Just recently, flying on business, I settled into my seat, accepted my half-glass of soda with a smile, and reached for my copy of the in-flight magazine. I eagerly turned toward the back, a little voice in my head saying, "Please be blank, please be blank!" As I reached page 288, though, I shuddered in horror. He'd been there already, and left his distinctive mark.
The more I picked through the ruins of his latest crossword attempt, the more stressed I became. Some of Mr. Crossword-Mauler's mistakes were understandable. He thought an "African nation" might be GUINEA-BISSEL, instead of the properly spelled Guinea-BISSAU. But "Lamb Chop's Lewis" is clearly SHARI, not JERRY. (By any chance, are you French, Chris?)
It got worse. A "Citrus quaff" is lemon-ADE, not lemon-EGG (yuck). A Japanese straw mat is a TATAMI, not KITAMI. And what about the clue "it means 'four'" would possess you to write the letters "KUTRA"? (It's TETRA!) And a good answer for "chancy" might be "DICEY" instead of the hurriedly scrawled "DAHED." (You're killing me, Chris. That's not even a word!)
The final straw was Number 68 down, a three-letter word for "Luau chow." Even a person whose only exposure to the big island was the Brady Bunch episode where Greg inadvisedly took the tiki idol surfing should be shouting out "Poi! Poi!" about now.
Chris, your answer was not only wrongheaded, it was disgusting and possibly illegal. You wrote, and I shudder when I think of it: "EMU."
So this column is written directly to you, Chris Crossword-Mauler. Please stop before you drive me nuts, before the stewards and stewardesses have to wrestle me to the floor.

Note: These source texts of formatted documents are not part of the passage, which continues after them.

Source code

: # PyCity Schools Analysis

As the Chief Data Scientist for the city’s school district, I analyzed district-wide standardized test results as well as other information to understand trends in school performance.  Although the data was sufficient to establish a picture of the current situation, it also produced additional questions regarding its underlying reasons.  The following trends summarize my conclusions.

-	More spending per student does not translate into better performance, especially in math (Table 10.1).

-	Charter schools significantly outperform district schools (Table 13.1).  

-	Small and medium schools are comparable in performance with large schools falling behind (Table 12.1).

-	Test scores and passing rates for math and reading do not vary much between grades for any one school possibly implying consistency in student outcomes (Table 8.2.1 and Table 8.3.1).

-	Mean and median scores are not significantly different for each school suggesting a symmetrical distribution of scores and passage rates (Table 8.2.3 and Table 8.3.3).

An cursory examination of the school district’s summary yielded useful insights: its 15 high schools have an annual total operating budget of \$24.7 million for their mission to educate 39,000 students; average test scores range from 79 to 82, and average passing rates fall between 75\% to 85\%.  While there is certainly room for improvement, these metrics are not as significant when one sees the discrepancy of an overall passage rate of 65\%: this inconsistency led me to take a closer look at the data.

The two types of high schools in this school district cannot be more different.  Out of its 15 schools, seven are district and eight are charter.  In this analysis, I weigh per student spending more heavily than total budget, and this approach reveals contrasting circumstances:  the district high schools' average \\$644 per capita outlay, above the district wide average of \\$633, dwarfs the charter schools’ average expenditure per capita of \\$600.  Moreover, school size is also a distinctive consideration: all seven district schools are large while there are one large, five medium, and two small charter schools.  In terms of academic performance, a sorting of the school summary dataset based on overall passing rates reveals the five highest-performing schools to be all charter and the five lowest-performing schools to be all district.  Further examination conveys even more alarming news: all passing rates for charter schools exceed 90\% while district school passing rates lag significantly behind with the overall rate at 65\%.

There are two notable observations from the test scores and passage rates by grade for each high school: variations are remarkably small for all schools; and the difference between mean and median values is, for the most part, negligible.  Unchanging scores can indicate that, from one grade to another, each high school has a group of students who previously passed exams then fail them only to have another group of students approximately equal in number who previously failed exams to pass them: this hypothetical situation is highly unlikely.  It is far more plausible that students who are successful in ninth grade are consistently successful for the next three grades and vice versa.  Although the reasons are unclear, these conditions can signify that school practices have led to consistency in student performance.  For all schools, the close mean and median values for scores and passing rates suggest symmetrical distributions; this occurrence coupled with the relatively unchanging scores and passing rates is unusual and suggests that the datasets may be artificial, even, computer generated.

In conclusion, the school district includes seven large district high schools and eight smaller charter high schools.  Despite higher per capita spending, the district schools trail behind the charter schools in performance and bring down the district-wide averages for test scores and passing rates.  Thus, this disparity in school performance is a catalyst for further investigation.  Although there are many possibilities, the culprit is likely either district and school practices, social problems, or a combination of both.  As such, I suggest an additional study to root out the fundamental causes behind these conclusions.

If you want, you can start the crossword in pencil. I'll bring my own eraser. You can take the in-flight magazine with you when you disembark. (I'm pretty sure they have more.) You could give up crosswords altogether and just read the articles. (They're interesting -- I promise!) Or just settle back into your seat, sip your half soda, and look at the beautiful clouds, listen to the soft hum of the engines, and think about your destination.
Look, you like to travel, I like to travel. If you want to talk about it, we can get together at some far-off location, maybe in a hut in exotic Guinea-Bissau, where we can sit on our kitamis and settle our difference over a meal of deep-fried emu.
I'll bring a big, cold pitcher of lemon-egg.
Homemaking is a column about the people, projects and pride that make a house a home. Peter McKay, a Ben Avon resident, is a nationally syndicated columnist with Creators Syndicate. To see more of his columns, go to www.post-gazette.com/homes .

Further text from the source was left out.